Join us in the Club Room on Friday, October 20th from 12-1 for a Food for Thought with Prof Gross! Prof. Gross will be giving a brief talk over a catered lunch. Make sure to RSVP to save your seat (and your sandwich!). More information about the talk is below:

Framing Effects from Racialized Partisanship in Election News

Considerable attention has been paid to the use of racial appeals by political candidates.
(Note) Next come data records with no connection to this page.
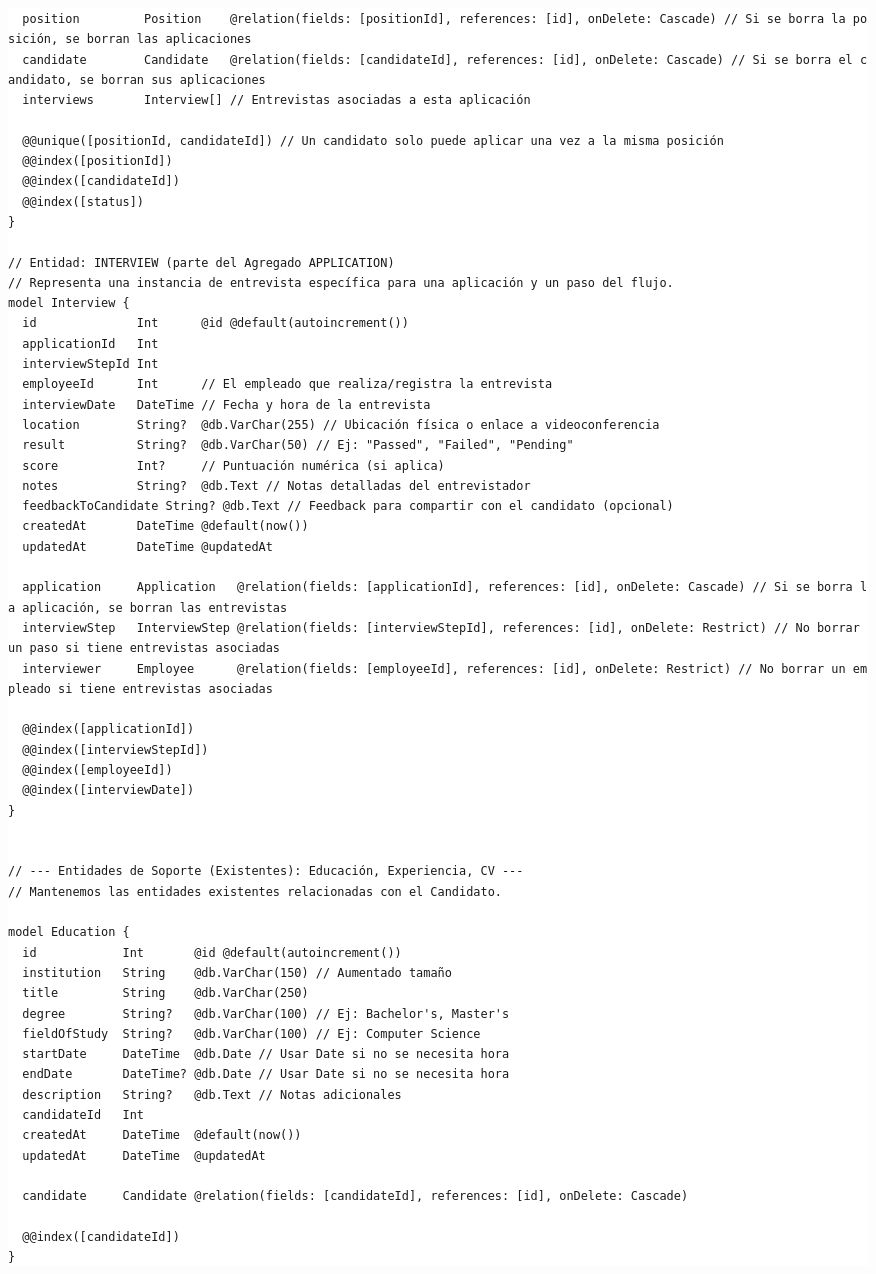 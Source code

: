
 ```prisma
  position         Position    @relation(fields: [positionId], references: [id], onDelete: Cascade) // Si se borra la posición, se borran las aplicaciones
  candidate        Candidate   @relation(fields: [candidateId], references: [id], onDelete: Cascade) // Si se borra el candidato, se borran sus aplicaciones
  interviews       Interview[] // Entrevistas asociadas a esta aplicación

  @@unique([positionId, candidateId]) // Un candidato solo puede aplicar una vez a la misma posición
  @@index([positionId])
  @@index([candidateId])
  @@index([status])
}

// Entidad: INTERVIEW (parte del Agregado APPLICATION)
// Representa una instancia de entrevista específica para una aplicación y un paso del flujo.
model Interview {
  id              Int      @id @default(autoincrement())
  applicationId   Int
  interviewStepId Int
  employeeId      Int      // El empleado que realiza/registra la entrevista
  interviewDate   DateTime // Fecha y hora de la entrevista
  location        String?  @db.VarChar(255) // Ubicación física o enlace a videoconferencia
  result          String?  @db.VarChar(50) // Ej: "Passed", "Failed", "Pending"
  score           Int?     // Puntuación numérica (si aplica)
  notes           String?  @db.Text // Notas detalladas del entrevistador
  feedbackToCandidate String? @db.Text // Feedback para compartir con el candidato (opcional)
  createdAt       DateTime @default(now())
  updatedAt       DateTime @updatedAt

  application     Application   @relation(fields: [applicationId], references: [id], onDelete: Cascade) // Si se borra la aplicación, se borran las entrevistas
  interviewStep   InterviewStep @relation(fields: [interviewStepId], references: [id], onDelete: Restrict) // No borrar un paso si tiene entrevistas asociadas
  interviewer     Employee      @relation(fields: [employeeId], references: [id], onDelete: Restrict) // No borrar un empleado si tiene entrevistas asociadas

  @@index([applicationId])
  @@index([interviewStepId])
  @@index([employeeId])
  @@index([interviewDate])
}


// --- Entidades de Soporte (Existentes): Educación, Experiencia, CV ---
// Mantenemos las entidades existentes relacionadas con el Candidato.

model Education {
  id            Int       @id @default(autoincrement())
  institution   String    @db.VarChar(150) // Aumentado tamaño
  title         String    @db.VarChar(250)
  degree        String?   @db.VarChar(100) // Ej: Bachelor's, Master's
  fieldOfStudy  String?   @db.VarChar(100) // Ej: Computer Science
  startDate     DateTime  @db.Date // Usar Date si no se necesita hora
  endDate       DateTime? @db.Date // Usar Date si no se necesita hora
  description   String?   @db.Text // Notas adicionales
  candidateId   Int
  createdAt     DateTime  @default(now())
  updatedAt     DateTime  @updatedAt

  candidate     Candidate @relation(fields: [candidateId], references: [id], onDelete: Cascade)

  @@index([candidateId])
}
``` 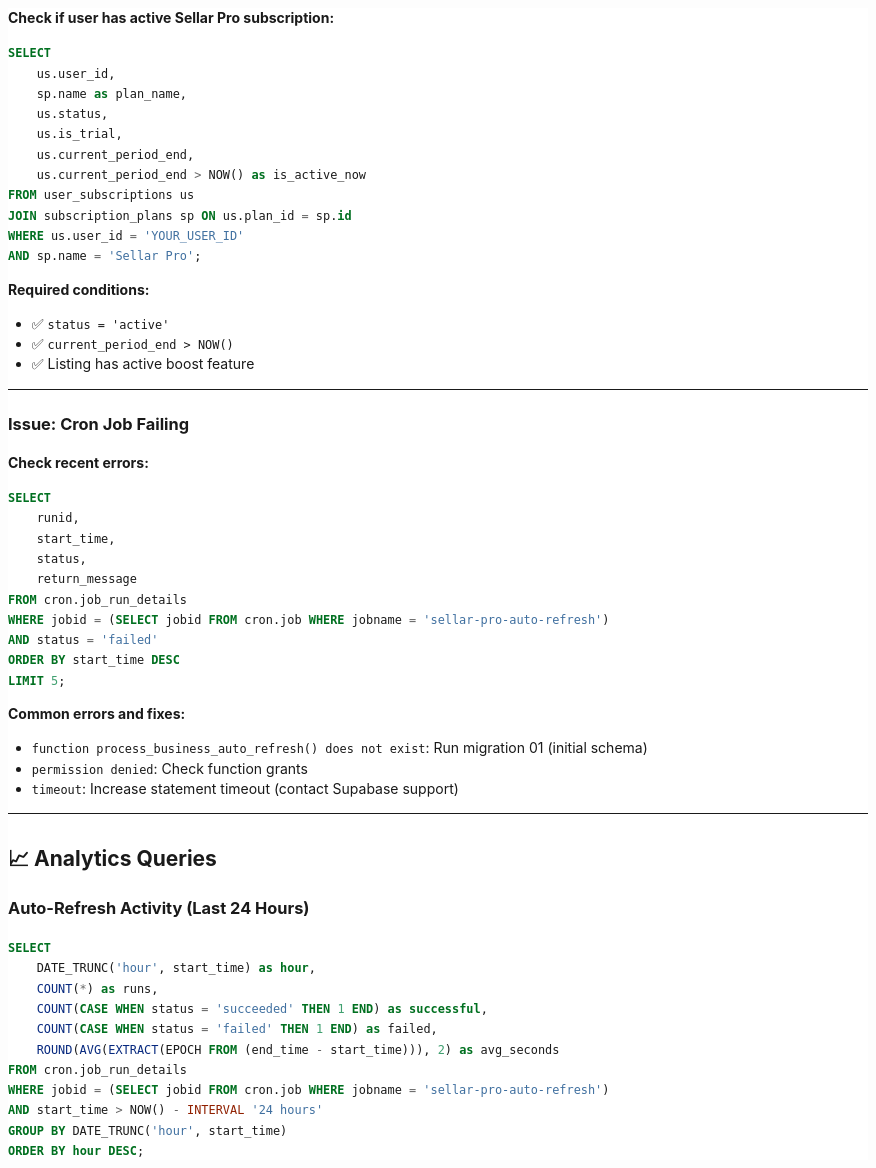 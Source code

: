 **Check if user has active Sellar Pro subscription:**
```sql
SELECT 
    us.user_id,
    sp.name as plan_name,
    us.status,
    us.is_trial,
    us.current_period_end,
    us.current_period_end > NOW() as is_active_now
FROM user_subscriptions us
JOIN subscription_plans sp ON us.plan_id = sp.id
WHERE us.user_id = 'YOUR_USER_ID'
AND sp.name = 'Sellar Pro';
```

**Required conditions:**
- ✅ `status = 'active'`
- ✅ `current_period_end > NOW()`
- ✅ Listing has active boost feature

---

### **Issue: Cron Job Failing**

**Check recent errors:**
```sql
SELECT 
    runid,
    start_time,
    status,
    return_message
FROM cron.job_run_details
WHERE jobid = (SELECT jobid FROM cron.job WHERE jobname = 'sellar-pro-auto-refresh')
AND status = 'failed'
ORDER BY start_time DESC
LIMIT 5;
```

**Common errors and fixes:**
- `function process_business_auto_refresh() does not exist`: Run migration 01 (initial schema)
- `permission denied`: Check function grants
- `timeout`: Increase statement timeout (contact Supabase support)

---

## 📈 Analytics Queries

### **Auto-Refresh Activity (Last 24 Hours)**

```sql
SELECT 
    DATE_TRUNC('hour', start_time) as hour,
    COUNT(*) as runs,
    COUNT(CASE WHEN status = 'succeeded' THEN 1 END) as successful,
    COUNT(CASE WHEN status = 'failed' THEN 1 END) as failed,
    ROUND(AVG(EXTRACT(EPOCH FROM (end_time - start_time))), 2) as avg_seconds
FROM cron.job_run_details
WHERE jobid = (SELECT jobid FROM cron.job WHERE jobname = 'sellar-pro-auto-refresh')
AND start_time > NOW() - INTERVAL '24 hours'
GROUP BY DATE_TRUNC('hour', start_time)
ORDER BY hour DESC;
```
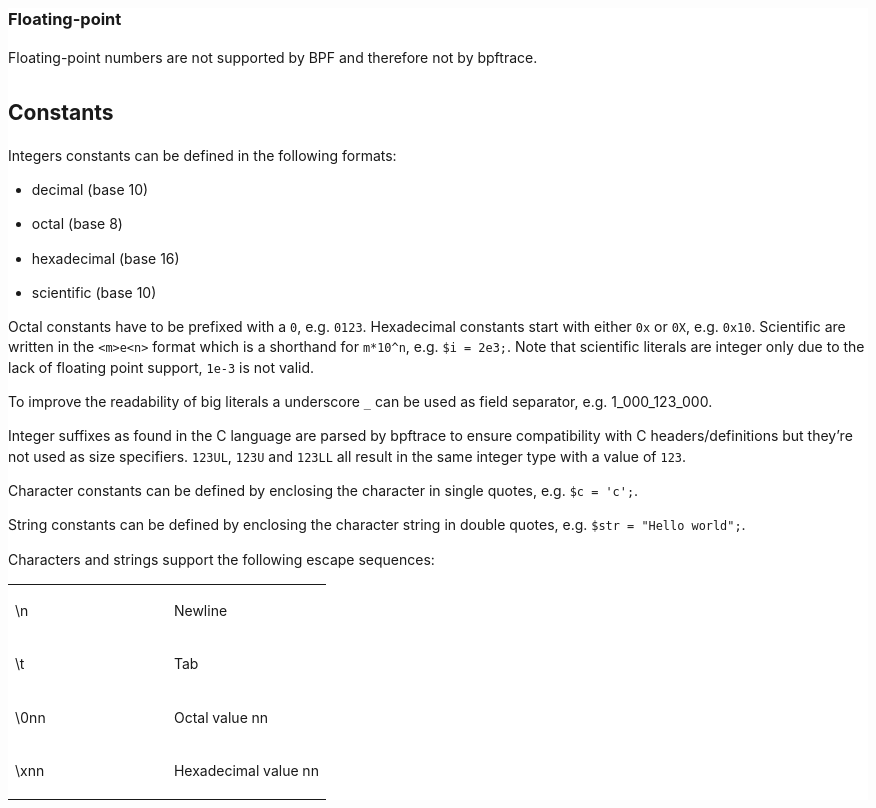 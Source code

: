 </tbody>
</table>

### Floating-point

Floating-point numbers are not supported by BPF and therefore not by
bpftrace.

Constants
---------

Integers constants can be defined in the following formats:

-   decimal (base 10)

-   octal (base 8)

-   hexadecimal (base 16)

-   scientific (base 10)

Octal constants have to be prefixed with a `0`, e.g. `0123`. Hexadecimal
constants start with either `0x` or `0X`, e.g. `0x10`. Scientific are
written in the `<m>e<n>` format which is a shorthand for `m*10^n`, e.g.
`$i = 2e3;`. Note that scientific literals are integer only due to the
lack of floating point support, `1e-3` is not valid.

To improve the readability of big literals a underscore `_` can be used
as field separator, e.g. 1\_000\_123\_000.

Integer suffixes as found in the C language are parsed by bpftrace to
ensure compatibility with C headers/definitions but they’re not used as
size specifiers. `123UL`, `123U` and `123LL` all result in the same
integer type with a value of `123`.

Character constants can be defined by enclosing the character in single
quotes, e.g. `$c = 'c';`.

String constants can be defined by enclosing the character string in
double quotes, e.g. `$str = "Hello world";`.

Characters and strings support the following escape sequences:

<table>
<colgroup>
<col style="width: 50%" />
<col style="width: 50%" />
</colgroup>
<tbody>
<tr class="odd">
<td><p>\n</p></td>
<td><p>Newline</p></td>
</tr>
<tr class="even">
<td><p>\t</p></td>
<td><p>Tab</p></td>
</tr>
<tr class="odd">
<td><p>\0nn</p></td>
<td><p>Octal value nn</p></td>
</tr>
<tr class="even">
<td><p>\xnn</p></td>
<td><p>Hexadecimal value nn</p></td>
</tr>
</tbody>
</table>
Far less attention has been given to the ways in which typical campaign news coverage may also serve to prime racial predispositions and influence evaluations.  In this talk, I will discuss how journalists’ tendency to focus on the “horserace” when covering elections often serves to highlight partisan divides between identity groups and I will explore the potential effects of this type of coverage.  The electoral success of today’s Democratic Party depends on a multiracial coalition with large vote shares among African Americans, Latinos, and Asians.  Frames emphasizing the degree of support for the parties from racial and ethnic groups are quite common in election coverage, often emphasizing the large percentage of Democratic support among racial/ethnic minority voters (e.g. 93% of blacks vote Democrat, 39% whites).  How does such racialized news coverage of partisan divides affect voters’ views of the parties and evaluations of their candidates?  We draw on data from two original experiments that test whether the minority-Democrat emphasis of these large-percentage frames shift white voters’ views of parties and candidates more than smaller-percentage frames of minority votes within the Democratic coalition (e.g. 24% black, 57% white), and a race-neutral frame. We find the “minorities” emphasis improves Republican evaluations (and hurts Obama evaluations) among racially resentful whites. As demographic change motivates more stories about the growing electoral power of racial and ethnic minority voters, news may continue to shape racialized views of the parties through framing choices.